Workflow Logic Code in the Snakefile

Workflow Logic Code in the Snakefile#

In snakemake all workflow logic is centralized in the so-called snakefile, similar to a make file. All analysis code is detached in separate scripts, with minimal adaptations to accommodate them in the workflow logic. Snakemake supports multiple programming languages; we will stick to Python.

Processing steps in a snakemake workflow are called rules, written in a simple Python-based language and typically consist of input: files, output: files and a directive to create the latter. Available directives are shell: commands, python code in run: or a script: path.

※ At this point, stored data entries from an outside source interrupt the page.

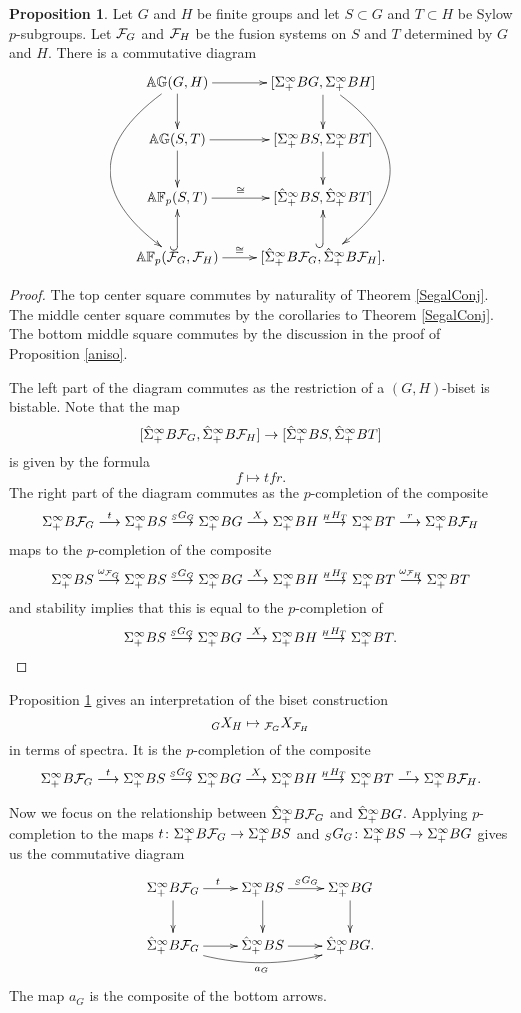 \documentclass[10pt]{amsart}
\theoremstyle{definition}
\newtheorem{proposition}[theorem]{Proposition}
\begin{document}
\begin{proposition} \label{bigdiagram}
Let $G$ and $H$ be finite groups and let $S \subset G$ and $T \subset H$ be Sylow $p$-subgroups. Let $\mathcal{F}_G$ and $\mathcal{F}_H$ be the fusion systems on $S$ and $T$ determined by $G$ and $H$. There is a commutative diagram
\[
\xymatrix{\AG(G,H) \ar@/_4pc/[ddd] \ar[r] \ar[d] & [\Sinfp BG, \Sinfp BH] \ar[d] \ar@/^4pc/[ddd] \\ \AG(S,T) \ar[r] \ar[d]  & [\Sinfp BS, \Sinfp BT] \ar[d] \\ \AF(S,T) \ar[r]^-{\cong} & [\Sinfpp BS, \Sinfpp BT] \\ \AF(\cF_G, \cF_H) \ar[r]^-{\cong} \ar@{^{(}->}[u] & [\Sinfpp B\cF_G, \Sinfpp B\cF_H]. \ar@{^{(}->}[u]}
\]
\end{proposition}

\begin{proof}
The top center square commutes by naturality of Theorem \ref{SegalConj}. The middle center square commutes by the corollaries to Theorem \ref{SegalConj}. The bottom middle square commutes by the discussion in the proof of Proposition \ref{aniso}.

The left part of the diagram commutes as the restriction of a $(G,H)$-biset is bistable. Note that the map
\[
[\hat{\Sigma}^{\infty}_{+} B\mathcal{F}_G, \hat{\Sigma}^{\infty}_{+} B\mathcal{F}_H] \rightarrow [\hat{\Sigma}^{\infty}_{+} BS, \hat{\Sigma}^{\infty}_{+} BT]
\]
is given by the formula
\[
f \mapsto tfr.
\]
The right part of the diagram commutes as the $p$-completion of the composite
\[
\Sigma^{\infty}_{+} B\mathcal{F}_G \overset{t}{\longrightarrow} \Sigma^{\infty}_{+} BS \overset{{}_{S}G_{G}}{\longrightarrow} \Sigma^{\infty}_{+} BG \overset{X}{\longrightarrow} \Sigma^{\infty}_{+} BH \overset{{}_{H}H_{T}}{\longrightarrow} \Sigma^{\infty}_{+} BT \overset{r}{\longrightarrow} \Sigma^{\infty}_{+} B\mathcal{F}_H
\]
maps to the $p$-completion of the composite
\[
\Sigma^{\infty}_{+} BS \overset{\omega_{\mathcal{F}_G}}{\longrightarrow} \Sigma^{\infty}_{+} BS \overset{{}_{S}G_{G}}{\longrightarrow} \Sigma^{\infty}_{+} BG \overset{X}{\longrightarrow} \Sigma^{\infty}_{+} BH \overset{{}_{H}H_{T}}{\longrightarrow} \Sigma^{\infty}_{+} BT \overset{\omega_{\mathcal{F}_H}}{\longrightarrow} \Sigma^{\infty}_{+} BT
\]
and stability implies that this is equal to the $p$-completion of
\[
\Sigma^{\infty}_{+} BS \overset{{}_{S}G_{G}}{\longrightarrow} \Sigma^{\infty}_{+} BG \overset{X}{\longrightarrow} \Sigma^{\infty}_{+} BH \overset{{}_{H}H_{T}}{\longrightarrow} \Sigma^{\infty}_{+} BT.
\qedhere\]
\end{proof}

Proposition \ref{bigdiagram} gives an interpretation of the biset construction
\[
{}_{G}X_{H} \mapsto {}_{\mathcal{F}_G}X_{\mathcal{F}_H}
\]
in terms of spectra. It is the $p$-completion of the composite
\[
\Sigma^{\infty}_{+} B\mathcal{F}_G \overset{t}{\longrightarrow} \Sigma^{\infty}_{+} BS \overset{{}_{S}G_{G}}{\longrightarrow} \Sigma^{\infty}_{+} BG \overset{X}{\longrightarrow} \Sigma^{\infty}_{+} BH \overset{{}_{H}H_{T}}{\longrightarrow} \Sigma^{\infty}_{+} BT \overset{r}{\longrightarrow} \Sigma^{\infty}_{+} B\mathcal{F}_H.
\]


Now we focus on the relationship between $\hat{\Sigma}^{\infty}_{+} B\mathcal{F}_G$ and $\hat{\Sigma}^{\infty}_{+} BG$. Applying $p$-completion to the maps $t \colon \Sigma^{\infty}_{+} B\mathcal{F}_G \rightarrow \Sigma^{\infty}_{+} BS$ and ${}_{S}G_{G} \colon \Sigma^{\infty}_{+} BS \rightarrow \Sigma^{\infty}_{+} BG$ gives us the commutative diagram
\begin{equation} \label{aGdiagram}
\xymatrix{\Sinfp B\cF_G \ar[r]^{t} \ar[d] & \Sinfp BS \ar[r]^{{}_{S}G_{G}} \ar[d] & \Sinfp BG \ar[d] \\ \Sinfpp B\cF_G \ar[r] \ar@/_1pc/[rr]_{a_G}  & \Sinfpp BS  \ar[r] & \Sinfpp BG.}
\end{equation}
The map $a_G$ is the composite of the bottom arrows.
\end{document}
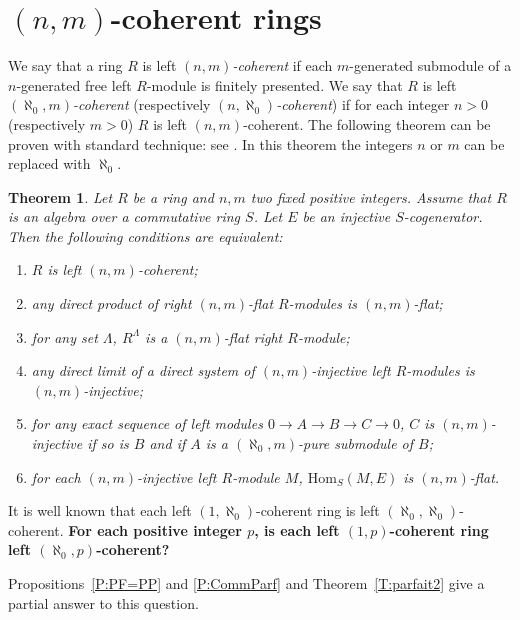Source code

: \documentclass{amsart}
\newtheorem{theorem}{Theorem}[section]
\begin{document}
\section{$(n,m)$-coherent rings}
\label{S:coherent}
We say  that a ring $R$ is left $(n,m)${\it -coherent} if each $m$-generated submodule of a $n$-generated free left $R$-module is finitely presented. We say that $R$ is left $(\aleph_0,m)${\it -coherent} (respectively $(n,\aleph_0)${\it -coherent}) if for each integer $n>0$ (respectively $m>0$) $R$ is left $(n,m)$-coherent. The following theorem can be proven with standard technique: see  \cite[Theorems 5.1 and 5.7]{ZhChZh05}. In this theorem the integers $n$ or $m$ can be replaced with $\aleph_0$.
\begin{theorem}\label{T:coh}
Let $R$ be a ring and $n, m$ two fixed positive integers. Assume that $R$ is an algebra over a commutative ring $S$. Let $E$ be an injective $S$-cogenerator. Then the following conditions are equivalent:
\begin{enumerate}
\item $R$ is left $(n,m)$-coherent;
\item any direct product of right $(n,m)$-flat $R$-modules is $(n,m)$-flat;
\item for any set $\Lambda$, $R^{\Lambda}$ is a $(n,m)$-flat right $R$-module;
\item any direct limit of a direct system of $(n,m)$-injective left $R$-modules is $(n,m)$-injective;
\item for any exact sequence of left modules $0\rightarrow A\rightarrow B\rightarrow C\rightarrow 0$, $C$ is $(n,m)$-injective if so is $B$ and if $A$ is a $(\aleph_0,m)$-pure submodule of $B$;
\item for each $(n,m)$-injective left $R$-module $M$, $\mathrm{Hom}_S(M,E)$ is $(n,m)$-flat.
\end{enumerate}
\end{theorem}


\bigskip
It is well known that each left $(1,\aleph_0)$-coherent ring is left $(\aleph_0,\aleph_0)$-coherent. {\bf For each positive integer $p$, is each left $(1,p)$-coherent ring left $(\aleph_0,p)$-coherent?} 

Propositions~\ref{P:PF=PP} and \ref{P:CommParf} and Theorem~\ref{T:parfait2} give a partial answer to this question.
\end{document}
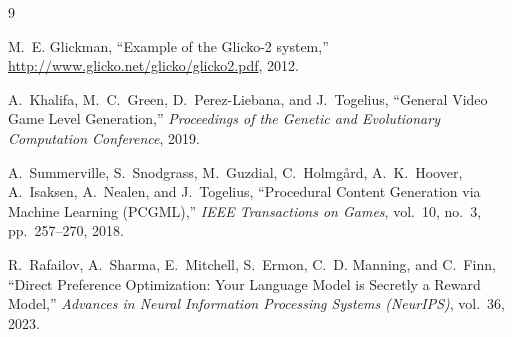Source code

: \documentclass[11pt,a4paper]{article}
\theoremstyle{plain}
\theoremstyle{definition}
\theoremstyle{remark}
\begin{document}
\begin{thebibliography}{9}

M.~E. Glickman, ``Example of the Glicko-2 system,'' 
\url{http://www.glicko.net/glicko/glicko2.pdf}, 2012.

A.~Khalifa, M.~C.~Green, D.~Perez-Liebana, and J.~Togelius, ``General Video Game Level Generation,''
\emph{Proceedings of the Genetic and Evolutionary Computation Conference}, 2019.

A.~Summerville, S.~Snodgrass, M.~Guzdial, C.~Holmg{\aa}rd, A.~K.~Hoover, A.~Isaksen, A.~Nealen, and J.~Togelius, ``Procedural Content Generation via Machine Learning (PCGML),''
\emph{IEEE Transactions on Games}, vol.~10, no.~3, pp.~257--270, 2018.

R.~Rafailov, A.~Sharma, E.~Mitchell, S.~Ermon, C.~D. Manning, and C.~Finn, ``Direct Preference Optimization: Your Language Model is Secretly a Reward Model,''
\emph{Advances in Neural Information Processing Systems (NeurIPS)}, vol.~36, 2023.

\end{thebibliography}
\end{document}
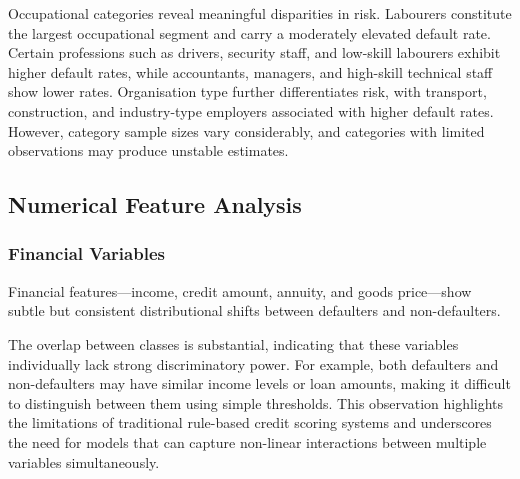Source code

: 

Occupational categories reveal meaningful disparities in risk. Labourers constitute the largest occupational segment and carry a moderately elevated default rate. Certain professions such as drivers, security staff, and low-skill labourers exhibit higher default rates, while accountants, managers, and high-skill technical staff show lower rates. Organisation type further differentiates risk, with transport, construction, and industry-type employers associated with higher default rates. However, category sample sizes vary considerably, and categories with limited observations may produce unstable estimates.

\subsection{Numerical Feature Analysis}
\label{subsec:numerical_eda}

\subsubsection{Financial Variables}

Financial features---income, credit amount, annuity, and goods price---show subtle but consistent distributional shifts between defaulters and non-defaulters.



The overlap between classes is substantial, indicating that these variables individually lack strong discriminatory power. For example, both defaulters and non-defaulters may have similar income levels or loan amounts, making it difficult to distinguish between them using simple thresholds. This observation highlights the limitations of traditional rule-based credit scoring systems and underscores the need for models that can capture non-linear interactions between multiple variables simultaneously.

Let us examine the snakefile for our Belle II workflow.

Listing 3.7 snakefile#

configfile: "config.yaml"

workdir: config["outputDirectory"]

localrules: OfflineAnalysis, MergeEventType, MergeBatch, BatchToTextFile, Skim, SetProxy #only Reconstruction on bsub cluster
    
from extravariables import outputfile, runningOnMC
import numpy as np
import hashlib

rule OfflineAnalysis:
    input:
        data_BB = "data/projectName_bmesons/reco.root",
        data_QQ = "data/projectName_qqcontinuum/reco.root"
        
    output:
        mbc_plot = "Mbc.jpg",
        deltaE_plot = "deltaE.jpg"
    
    script:
        "offlineanalysis.py"
      
def PathDictionary(wildcards): #match gbasf2 dataset paths to output file paths
    Paths = dict()
    for i,skim in enumerate(open(f"{workflow.basedir}/../{wildcards.EventType}skims.dat",'r').read().splitlines()):
        Paths.update({skim:f"Reconstruction/projectName_{wildcards.EventType}/skim_{i}/reco.root"})
    return Paths

rule MergeEventType:
    input:
        unpack(PathDictionary)
        
    output:
        "data/projectName_{EventType}/reco.root"
        
    shell:
        "hadd {output} {input}" #for merging nTuples
        
rule MergeBatch:
    input:
        expand("Reconstruction/projectName_{EventType}/skim_{skim}/reco_batch{batch}.root",\
               batch=np.arange(config["BatchesPerSkim"]), allow_missing=True)
        
    output:
        "Reconstruction/projectName_{EventType}/skim_{skim}/reco.root"
        
    shell:
        "hadd {output} {input}" #for merging nTuples
        
rule ReconstructBatch:
    input:
        inputfileList = "Skim/projectName_{EventType}/skim_{skim}/batch{batch}.json"
        
    params:
        runningOnMC = runningOnMC
    
    log:
        "Reconstruction/projectName_{EventType}/skim_{skim}/batch{batch}_log.dat"
        
    output:
        "Reconstruction/projectName_{EventType}/skim_{skim}/reco_batch{batch}.root"
        
    script:
        "reconstruction.py"

rule BatchToTextFile:
    input:
        skim_dirs = "Skim/projectName_{EventType}/skim_{skim}/skimslist.dat"
        
    output:
        expand("Skim/projectName_{EventType}/skim_{skim}/batch{batch}.json",\
               batch=np.arange(config["BatchesPerSkim"]),allow_missing=True)
        
    params:
        BatchesPerSkim = config["BatchesPerSkim"]
        
    script:
        "batchToTxt.py"
        
rule Skim:
    input:
        proxy_text_file = "proxy.dat"
    params:
        steeringfile = f"{workflow.basedir}/skim.py",
        sandbox_input_files = ["extravariables.py"],
        gbasf2_dataset = lambda wildcards: list(PathDictionary(wildcards).keys())[int(wildcards.skim)],
        release = str(subprocess.check_output(["b2help-releases"]).strip(),'utf-8'),
        maxretries = int(config["gbasf2_max_retries"]),
        gbasf2_download_logs = bool(config["gbasf2_download_logs"]),
        gbasf2_min_proxy_lifetime = config["gbasf2_min_proxy_lifetime"],
        gbasf2_proxy_lifetime = config["gbasf2_proxy_lifetime"],
        gbasf2_output_file_name = outputfile,
        gbasf2_project_name_prefix = lambda wildcards: wildcards.EventType
    output:
        output_filelist = "Skim/projectName_{EventType}/skim_{skim}/skimslist.dat"
    wrapper:
        "file:/path/to/gbasf2_wrapper_for_snakemake"
        
rule SetProxy:
    params:
        setProxy = True
    output:
        proxy_text_file = temp("proxy.dat")
    wrapper:
        "file:/path/to/gbasf2_wrapper_for_snakemake"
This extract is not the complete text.